Tutorial: Pytorch with DDL

This tutorial explains the necessary steps for enabling distributed deep learning (DDL) from within the Pytorch script examples provided in the WML CE distribution. DDL is directly integrated into the Pytorch distributed communication package, torch.distributed, as the backend ddl.

Additional information regarding torch.distributed: https://pytorch.org/docs/stable/distributed.html

Enabling DDL in a Pytorch program

The DDL Pytorch integration makes it simple to run a Pytorch program on a cluster. To enable DDL, you simply need to initialize the Pytorch package torch.distributed with the backend DDL before any other method in the program. The init_method needs to be set to env://, as shown in this example:

torch.distributed.init_process_group('ddl', init_method='env://')

For the distributed program to work most efficiently, the data needs to be split among each DDL instance. The following two methods are approaches in which the data can be split:

Splitting training data manually

In this approach, you split the data and make the dist.all_reduce call manually.

The mnist.py script was modified in this manner to split the training data, as described above, to enable DDL. The modified script can be found in
CONDA_PREFIX/lib/python$PY_VER/site-packages/torch/examples/ddl_examples/mnist/mnist.py
.

For more detailed information about how the data is being split, see the Pytorch tutorial on Writing Distributed Applications

Splitting training data through Pytorch module DistributedDataParallel and DistributedSampler

Pytorch offers a DistributedSampler module that performs the training data split amongst the DDL instances and DistributedDataParallel that does the averaging of the gradients on the backward pass. DDL does not support the num_workers argument passed to torch.utils.data.DataLoader, unexpected behavior may occur.

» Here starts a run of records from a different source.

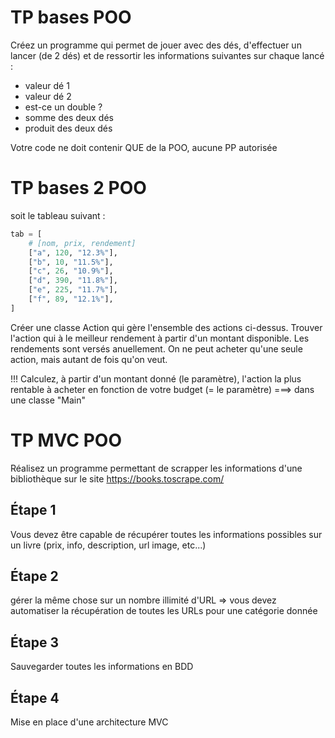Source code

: # TP bases POO
Créez un programme qui permet de jouer avec des dés, d'effectuer un lancer (de 2 dés) et de ressortir les informations suivantes sur chaque lancé : 
- valeur dé 1
- valeur dé 2
- est-ce un double ?
- somme des deux dés
- produit des deux dés

Votre code ne doit contenir QUE de la POO, aucune PP autorisée

# TP bases 2 POO

soit le tableau suivant : 

```python
tab = [
    # [nom, prix, rendement]
    ["a", 120, "12.3%"],
    ["b", 10, "11.5%"],
    ["c", 26, "10.9%"],
    ["d", 390, "11.8%"],
    ["e", 225, "11.7%"],
    ["f", 89, "12.1%"],
]
```

Créer une classe Action qui gère l'ensemble des actions ci-dessus.
Trouver l'action qui à le meilleur rendement à partir d'un montant disponible.
Les rendements sont versés anuellement.
On ne peut acheter qu'une seule action, mais autant de fois qu'on veut.

!!! Calculez, à partir d'un montant donné (le paramètre), l'action la plus rentable à acheter en fonction de votre budget (= le paramètre) ===> dans une classe "Main"



# TP MVC POO
Réalisez un programme permettant de scrapper les informations d'une bibliothèque sur le site https://books.toscrape.com/

## Étape 1
Vous devez être capable de récupérer toutes les informations possibles sur un livre (prix, info, description, url image, etc...)

## Étape 2
gérer la même chose sur un nombre illimité d'URL => vous devez automatiser la récupération de toutes les URLs pour une catégorie donnée

## Étape 3
Sauvegarder toutes les informations en BDD

## Étape 4
Mise en place d'une architecture MVC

kwargs = {'pin_memory': True}
train_sampler = torch.utils.data.distributed.DistributedSampler(dataset, world_size, rank)
train_data = torch.utils.data.DataLoader(dataset, batch_size=batch_size, shuffle=False,
                                         sampler=train_sampler, **kwargs)

If this behavior occurs, wrap your model with the DistributedDataParallel module.

model = torch.nn.parallel.DistributedDataParallel(model)
The mnist_ddp.py script was modified in this manner to split the training data, as described above, to enable DDL. The modified script can be found in
CONDA_PREFIX/lib/python$PY_VER/site-packages/torch/examples/ddl_examples/mnist/mnist_ddp.py
.

Running the script using ddlrun

DDL-enabled programs are launched using the ddlrun tool. See Using the ddlrun tool and ddlrun -h for more information about ddlrun.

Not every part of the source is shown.